▶ **DATASET ENTRIES**:

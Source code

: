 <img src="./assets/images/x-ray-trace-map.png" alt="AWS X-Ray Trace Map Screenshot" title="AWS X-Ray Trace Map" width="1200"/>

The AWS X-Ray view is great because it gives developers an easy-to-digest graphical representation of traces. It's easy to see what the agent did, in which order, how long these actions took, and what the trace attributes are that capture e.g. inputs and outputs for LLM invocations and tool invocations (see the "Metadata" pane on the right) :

---

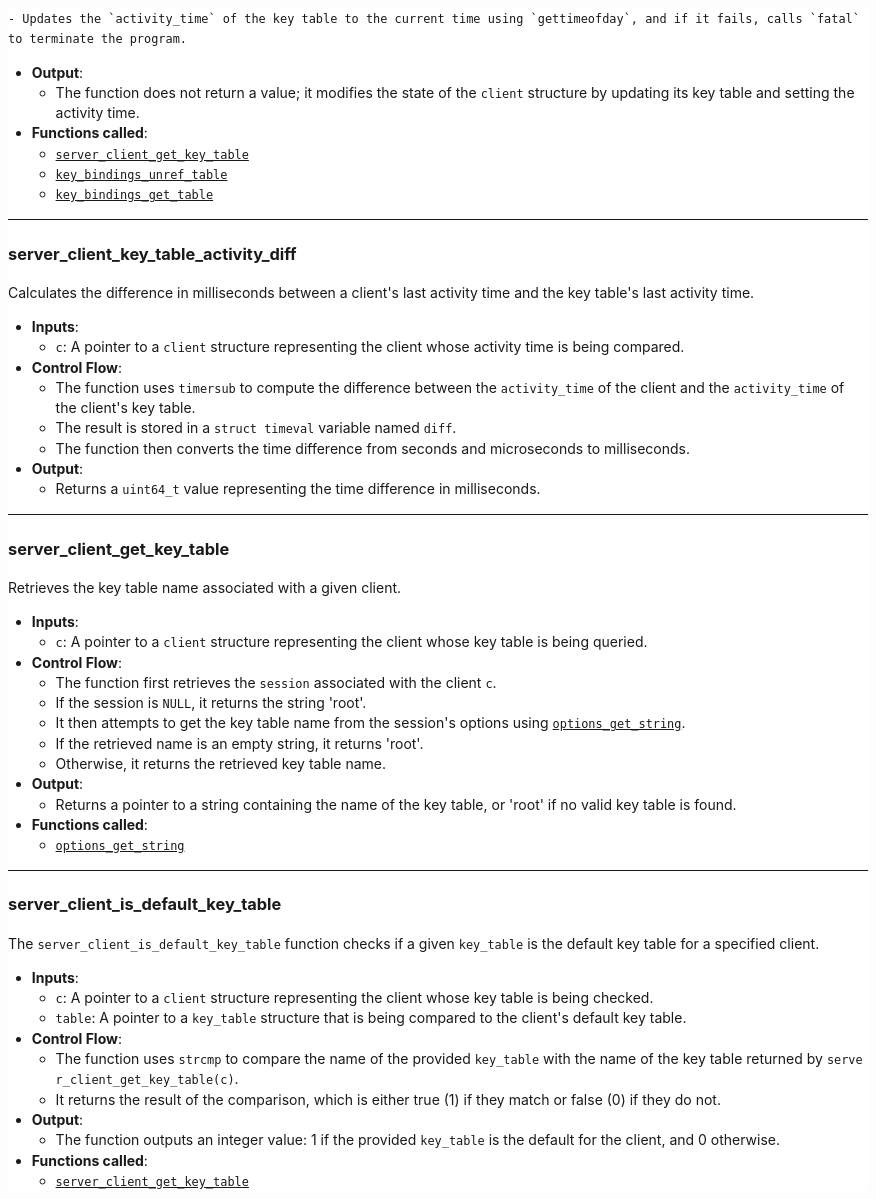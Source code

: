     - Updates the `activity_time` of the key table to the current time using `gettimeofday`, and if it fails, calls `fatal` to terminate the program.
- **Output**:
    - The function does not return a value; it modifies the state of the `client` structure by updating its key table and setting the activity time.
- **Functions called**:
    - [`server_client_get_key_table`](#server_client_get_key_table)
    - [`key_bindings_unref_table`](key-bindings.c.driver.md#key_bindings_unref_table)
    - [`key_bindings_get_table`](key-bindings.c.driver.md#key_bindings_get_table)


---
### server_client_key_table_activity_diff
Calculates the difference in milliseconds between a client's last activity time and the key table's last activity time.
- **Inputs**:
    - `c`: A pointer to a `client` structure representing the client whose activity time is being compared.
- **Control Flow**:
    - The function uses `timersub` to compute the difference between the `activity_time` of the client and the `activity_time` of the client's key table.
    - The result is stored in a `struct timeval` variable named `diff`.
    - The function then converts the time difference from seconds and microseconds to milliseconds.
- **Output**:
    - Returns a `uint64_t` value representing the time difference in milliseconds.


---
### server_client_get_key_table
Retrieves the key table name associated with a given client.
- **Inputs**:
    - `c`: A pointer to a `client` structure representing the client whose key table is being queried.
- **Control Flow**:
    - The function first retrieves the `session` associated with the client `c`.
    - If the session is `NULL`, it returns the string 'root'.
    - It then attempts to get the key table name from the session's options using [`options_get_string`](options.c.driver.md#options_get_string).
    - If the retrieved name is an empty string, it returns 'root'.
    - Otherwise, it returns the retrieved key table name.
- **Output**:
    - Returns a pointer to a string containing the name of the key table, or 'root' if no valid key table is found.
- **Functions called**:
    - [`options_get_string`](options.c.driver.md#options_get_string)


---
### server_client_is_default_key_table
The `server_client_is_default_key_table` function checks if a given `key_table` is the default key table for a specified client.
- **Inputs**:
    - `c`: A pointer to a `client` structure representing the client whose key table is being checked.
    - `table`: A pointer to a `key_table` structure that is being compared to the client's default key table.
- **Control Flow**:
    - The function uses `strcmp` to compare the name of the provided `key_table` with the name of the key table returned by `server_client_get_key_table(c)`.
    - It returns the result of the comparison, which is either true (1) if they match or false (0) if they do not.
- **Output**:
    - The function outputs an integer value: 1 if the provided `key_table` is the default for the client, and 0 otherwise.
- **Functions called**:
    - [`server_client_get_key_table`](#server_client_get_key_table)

▶ **YOUR ASSIGNMENT**:
In the listing above, locate the line containing "default key table." and the line containing "to compare the", then transcribe both and every line between them verbatim.

▶ **RESULT OF THIS EXERCISE**:
    - `table`: A pointer to a `key_table` structure that is being compared to the client's default key table.
- **Control Flow**:
    - The function uses `strcmp` to compare the name of the provided `key_table` with the name of the key table returned by `server_client_get_key_table(c)`.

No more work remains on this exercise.